:: Records for the task
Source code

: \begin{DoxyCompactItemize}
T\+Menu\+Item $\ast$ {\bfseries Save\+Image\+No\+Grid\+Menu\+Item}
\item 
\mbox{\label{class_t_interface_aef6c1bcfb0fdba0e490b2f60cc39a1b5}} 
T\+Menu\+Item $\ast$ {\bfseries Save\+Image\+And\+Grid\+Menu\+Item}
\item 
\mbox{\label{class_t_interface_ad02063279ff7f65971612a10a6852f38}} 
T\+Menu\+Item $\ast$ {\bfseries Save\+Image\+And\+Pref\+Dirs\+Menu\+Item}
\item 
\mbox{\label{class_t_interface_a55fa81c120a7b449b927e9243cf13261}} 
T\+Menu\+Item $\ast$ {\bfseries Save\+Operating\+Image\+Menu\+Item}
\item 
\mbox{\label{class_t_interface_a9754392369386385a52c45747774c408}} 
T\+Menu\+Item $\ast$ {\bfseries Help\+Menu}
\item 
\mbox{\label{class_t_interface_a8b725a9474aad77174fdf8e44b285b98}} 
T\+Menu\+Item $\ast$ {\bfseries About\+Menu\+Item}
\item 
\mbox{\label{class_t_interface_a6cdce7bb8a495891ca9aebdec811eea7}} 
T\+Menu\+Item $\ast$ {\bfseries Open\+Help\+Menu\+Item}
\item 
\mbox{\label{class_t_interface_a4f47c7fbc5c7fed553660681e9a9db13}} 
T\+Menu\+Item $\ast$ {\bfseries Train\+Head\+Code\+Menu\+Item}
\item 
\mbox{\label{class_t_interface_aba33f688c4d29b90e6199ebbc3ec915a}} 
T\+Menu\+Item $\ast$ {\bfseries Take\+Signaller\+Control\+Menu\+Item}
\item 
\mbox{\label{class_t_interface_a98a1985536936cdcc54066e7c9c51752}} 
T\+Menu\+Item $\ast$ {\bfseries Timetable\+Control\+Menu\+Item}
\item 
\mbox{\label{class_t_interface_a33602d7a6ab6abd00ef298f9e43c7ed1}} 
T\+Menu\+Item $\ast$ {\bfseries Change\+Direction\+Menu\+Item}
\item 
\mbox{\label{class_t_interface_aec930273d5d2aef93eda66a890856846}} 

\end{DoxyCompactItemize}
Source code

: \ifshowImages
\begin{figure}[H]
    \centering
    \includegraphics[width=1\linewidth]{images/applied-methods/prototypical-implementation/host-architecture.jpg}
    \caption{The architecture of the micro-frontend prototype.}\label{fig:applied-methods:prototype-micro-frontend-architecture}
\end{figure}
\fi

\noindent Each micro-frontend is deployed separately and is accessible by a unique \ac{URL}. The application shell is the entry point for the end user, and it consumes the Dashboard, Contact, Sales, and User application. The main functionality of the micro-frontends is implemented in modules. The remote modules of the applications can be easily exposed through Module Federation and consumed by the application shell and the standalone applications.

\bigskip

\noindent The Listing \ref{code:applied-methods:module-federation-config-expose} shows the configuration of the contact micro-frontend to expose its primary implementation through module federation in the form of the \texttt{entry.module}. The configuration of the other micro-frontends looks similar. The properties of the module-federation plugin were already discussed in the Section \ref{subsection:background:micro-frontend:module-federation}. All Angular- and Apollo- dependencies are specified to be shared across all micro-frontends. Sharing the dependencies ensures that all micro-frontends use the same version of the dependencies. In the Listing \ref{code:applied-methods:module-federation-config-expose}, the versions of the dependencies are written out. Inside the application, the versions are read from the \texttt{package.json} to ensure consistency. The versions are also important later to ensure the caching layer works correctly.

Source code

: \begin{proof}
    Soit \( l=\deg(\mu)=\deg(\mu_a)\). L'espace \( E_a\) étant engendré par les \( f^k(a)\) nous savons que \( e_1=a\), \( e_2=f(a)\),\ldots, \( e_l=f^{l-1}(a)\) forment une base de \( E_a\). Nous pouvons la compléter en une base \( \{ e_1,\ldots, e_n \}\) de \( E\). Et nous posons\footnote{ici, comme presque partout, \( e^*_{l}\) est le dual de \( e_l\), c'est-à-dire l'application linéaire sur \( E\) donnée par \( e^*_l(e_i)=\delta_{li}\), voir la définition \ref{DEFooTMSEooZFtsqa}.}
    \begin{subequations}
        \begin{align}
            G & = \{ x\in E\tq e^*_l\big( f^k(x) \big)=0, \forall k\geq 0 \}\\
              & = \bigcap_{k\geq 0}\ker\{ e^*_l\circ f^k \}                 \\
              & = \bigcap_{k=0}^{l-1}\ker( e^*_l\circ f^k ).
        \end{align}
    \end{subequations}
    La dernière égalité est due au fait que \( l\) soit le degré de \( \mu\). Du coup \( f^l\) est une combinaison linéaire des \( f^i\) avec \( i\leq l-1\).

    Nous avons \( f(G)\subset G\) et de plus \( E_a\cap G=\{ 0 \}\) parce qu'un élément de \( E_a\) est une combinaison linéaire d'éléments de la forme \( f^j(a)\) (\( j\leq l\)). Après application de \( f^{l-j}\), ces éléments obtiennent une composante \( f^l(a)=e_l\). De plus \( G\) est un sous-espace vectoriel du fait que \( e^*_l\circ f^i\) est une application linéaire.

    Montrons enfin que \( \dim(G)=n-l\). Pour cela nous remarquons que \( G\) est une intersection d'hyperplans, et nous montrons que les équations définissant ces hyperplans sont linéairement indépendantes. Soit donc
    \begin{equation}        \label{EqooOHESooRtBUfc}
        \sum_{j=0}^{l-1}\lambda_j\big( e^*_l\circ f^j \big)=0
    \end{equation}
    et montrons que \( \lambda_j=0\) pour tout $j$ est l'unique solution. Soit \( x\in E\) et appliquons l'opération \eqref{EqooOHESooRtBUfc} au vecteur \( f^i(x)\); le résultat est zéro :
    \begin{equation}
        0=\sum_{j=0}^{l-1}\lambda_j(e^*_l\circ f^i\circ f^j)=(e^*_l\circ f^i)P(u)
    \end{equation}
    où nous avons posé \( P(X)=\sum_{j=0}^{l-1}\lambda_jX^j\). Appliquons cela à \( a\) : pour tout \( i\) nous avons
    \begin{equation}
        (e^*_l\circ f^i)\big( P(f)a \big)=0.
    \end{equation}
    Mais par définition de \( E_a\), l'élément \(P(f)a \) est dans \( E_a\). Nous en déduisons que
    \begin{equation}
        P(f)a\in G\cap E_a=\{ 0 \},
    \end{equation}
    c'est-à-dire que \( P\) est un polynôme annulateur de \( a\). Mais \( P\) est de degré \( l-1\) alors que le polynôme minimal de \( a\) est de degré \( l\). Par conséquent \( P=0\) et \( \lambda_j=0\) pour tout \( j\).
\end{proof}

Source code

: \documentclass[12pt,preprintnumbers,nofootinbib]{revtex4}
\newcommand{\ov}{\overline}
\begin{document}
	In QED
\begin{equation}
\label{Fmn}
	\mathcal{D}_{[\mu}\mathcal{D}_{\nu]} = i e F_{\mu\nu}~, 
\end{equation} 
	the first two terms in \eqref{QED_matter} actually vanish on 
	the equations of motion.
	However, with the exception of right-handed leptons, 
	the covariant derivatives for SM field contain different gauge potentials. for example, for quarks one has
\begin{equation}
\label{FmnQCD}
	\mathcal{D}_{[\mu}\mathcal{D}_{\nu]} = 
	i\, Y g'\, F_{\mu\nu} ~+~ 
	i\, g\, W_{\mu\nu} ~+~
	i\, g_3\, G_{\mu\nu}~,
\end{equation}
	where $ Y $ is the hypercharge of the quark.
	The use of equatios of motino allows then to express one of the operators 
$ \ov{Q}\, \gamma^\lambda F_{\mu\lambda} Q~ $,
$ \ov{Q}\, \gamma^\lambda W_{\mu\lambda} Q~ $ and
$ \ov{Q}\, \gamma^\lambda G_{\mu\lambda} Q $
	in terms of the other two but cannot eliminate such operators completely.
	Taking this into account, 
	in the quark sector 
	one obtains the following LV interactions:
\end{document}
::::
Activity: Among the records, find the lines that contain "circ" and copy each of them.

Finished exercise:
              & = \bigcap_{k\geq 0}\ker\{ e^*_l\circ f^k \}                 \\
              & = \bigcap_{k=0}^{l-1}\ker( e^*_l\circ f^k ).
    Nous avons \( f(G)\subset G\) et de plus \( E_a\cap G=\{ 0 \}\) parce qu'un élément de \( E_a\) est une combinaison linéaire d'éléments de la forme \( f^j(a)\) (\( j\leq l\)). Après application de \( f^{l-j}\), ces éléments obtiennent une composante \( f^l(a)=e_l\). De plus \( G\) est un sous-espace vectoriel du fait que \( e^*_l\circ f^i\) est une application linéaire.
        \sum_{j=0}^{l-1}\lambda_j\big( e^*_l\circ f^j \big)=0
        0=\sum_{j=0}^{l-1}\lambda_j(e^*_l\circ f^i\circ f^j)=(e^*_l\circ f^i)P(u)
        (e^*_l\circ f^i)\big( P(f)a \big)=0.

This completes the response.